_ACTIVITY_: Could you print every line from the first one of the records below through the line containing "I have known", with both included and nothing else?

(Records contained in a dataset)
== Segment start ==

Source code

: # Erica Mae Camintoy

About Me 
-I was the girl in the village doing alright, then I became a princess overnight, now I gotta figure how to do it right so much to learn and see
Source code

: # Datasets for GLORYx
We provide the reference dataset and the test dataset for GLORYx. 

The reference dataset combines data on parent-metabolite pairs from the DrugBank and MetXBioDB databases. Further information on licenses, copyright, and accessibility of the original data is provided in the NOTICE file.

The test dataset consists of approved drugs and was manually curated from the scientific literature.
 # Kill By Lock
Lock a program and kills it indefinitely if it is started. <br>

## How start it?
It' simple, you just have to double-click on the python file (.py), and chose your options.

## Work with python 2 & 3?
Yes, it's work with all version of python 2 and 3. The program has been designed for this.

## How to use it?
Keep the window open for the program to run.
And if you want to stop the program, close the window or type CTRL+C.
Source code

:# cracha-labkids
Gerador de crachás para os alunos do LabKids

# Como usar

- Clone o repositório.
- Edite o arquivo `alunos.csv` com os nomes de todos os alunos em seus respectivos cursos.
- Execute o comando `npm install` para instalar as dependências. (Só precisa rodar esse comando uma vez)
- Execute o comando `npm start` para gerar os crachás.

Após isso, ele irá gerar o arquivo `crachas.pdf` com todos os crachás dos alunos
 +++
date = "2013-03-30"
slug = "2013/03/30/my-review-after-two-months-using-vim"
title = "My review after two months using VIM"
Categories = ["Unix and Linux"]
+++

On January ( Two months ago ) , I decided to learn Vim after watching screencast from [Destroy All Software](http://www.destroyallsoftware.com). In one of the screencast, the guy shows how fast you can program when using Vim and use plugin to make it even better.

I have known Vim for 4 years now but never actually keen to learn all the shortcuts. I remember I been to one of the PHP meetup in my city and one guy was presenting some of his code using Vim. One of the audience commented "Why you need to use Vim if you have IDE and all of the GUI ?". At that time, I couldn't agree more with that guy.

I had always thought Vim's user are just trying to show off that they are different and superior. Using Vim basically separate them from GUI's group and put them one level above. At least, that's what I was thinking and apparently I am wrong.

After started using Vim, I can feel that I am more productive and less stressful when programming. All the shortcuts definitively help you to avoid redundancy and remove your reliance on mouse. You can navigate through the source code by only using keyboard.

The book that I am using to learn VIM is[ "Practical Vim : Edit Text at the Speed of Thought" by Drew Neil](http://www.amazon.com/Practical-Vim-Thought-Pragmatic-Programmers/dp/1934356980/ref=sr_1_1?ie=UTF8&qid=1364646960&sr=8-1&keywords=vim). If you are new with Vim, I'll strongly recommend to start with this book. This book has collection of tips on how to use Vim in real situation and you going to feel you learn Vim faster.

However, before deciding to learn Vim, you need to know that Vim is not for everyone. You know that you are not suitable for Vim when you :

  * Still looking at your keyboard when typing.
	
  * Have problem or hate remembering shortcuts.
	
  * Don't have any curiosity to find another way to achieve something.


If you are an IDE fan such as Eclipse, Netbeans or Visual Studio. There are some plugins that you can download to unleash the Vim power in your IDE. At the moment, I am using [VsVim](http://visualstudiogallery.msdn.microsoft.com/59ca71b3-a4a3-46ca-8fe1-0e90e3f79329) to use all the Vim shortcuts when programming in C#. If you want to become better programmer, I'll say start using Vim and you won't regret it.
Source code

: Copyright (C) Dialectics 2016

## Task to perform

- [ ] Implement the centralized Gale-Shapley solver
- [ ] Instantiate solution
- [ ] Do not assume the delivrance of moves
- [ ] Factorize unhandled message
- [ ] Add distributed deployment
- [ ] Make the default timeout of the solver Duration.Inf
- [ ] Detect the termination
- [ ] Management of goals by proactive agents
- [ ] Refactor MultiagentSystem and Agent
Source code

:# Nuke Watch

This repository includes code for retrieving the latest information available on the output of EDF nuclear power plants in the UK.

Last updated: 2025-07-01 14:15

== Segment end ==

_TASK OUTPUT_:
Source code

: # Erica Mae Camintoy

About Me 
-I was the girl in the village doing alright, then I became a princess overnight, now I gotta figure how to do it right so much to learn and see
Source code

: # Datasets for GLORYx
We provide the reference dataset and the test dataset for GLORYx. 

The reference dataset combines data on parent-metabolite pairs from the DrugBank and MetXBioDB databases. Further information on licenses, copyright, and accessibility of the original data is provided in the NOTICE file.

The test dataset consists of approved drugs and was manually curated from the scientific literature.
 # Kill By Lock
Lock a program and kills it indefinitely if it is started. <br>

## How start it?
It' simple, you just have to double-click on the python file (.py), and chose your options.

## Work with python 2 & 3?
Yes, it's work with all version of python 2 and 3. The program has been designed for this.

## How to use it?
Keep the window open for the program to run.
And if you want to stop the program, close the window or type CTRL+C.
Source code

:# cracha-labkids
Gerador de crachás para os alunos do LabKids

# Como usar

- Clone o repositório.
- Edite o arquivo `alunos.csv` com os nomes de todos os alunos em seus respectivos cursos.
- Execute o comando `npm install` para instalar as dependências. (Só precisa rodar esse comando uma vez)
- Execute o comando `npm start` para gerar os crachás.

Após isso, ele irá gerar o arquivo `crachas.pdf` com todos os crachás dos alunos
 +++
date = "2013-03-30"
slug = "2013/03/30/my-review-after-two-months-using-vim"
title = "My review after two months using VIM"
Categories = ["Unix and Linux"]
+++

On January ( Two months ago ) , I decided to learn Vim after watching screencast from [Destroy All Software](http://www.destroyallsoftware.com). In one of the screencast, the guy shows how fast you can program when using Vim and use plugin to make it even better.

I have known Vim for 4 years now but never actually keen to learn all the shortcuts. I remember I been to one of the PHP meetup in my city and one guy was presenting some of his code using Vim. One of the audience commented "Why you need to use Vim if you have IDE and all of the GUI ?". At that time, I couldn't agree more with that guy.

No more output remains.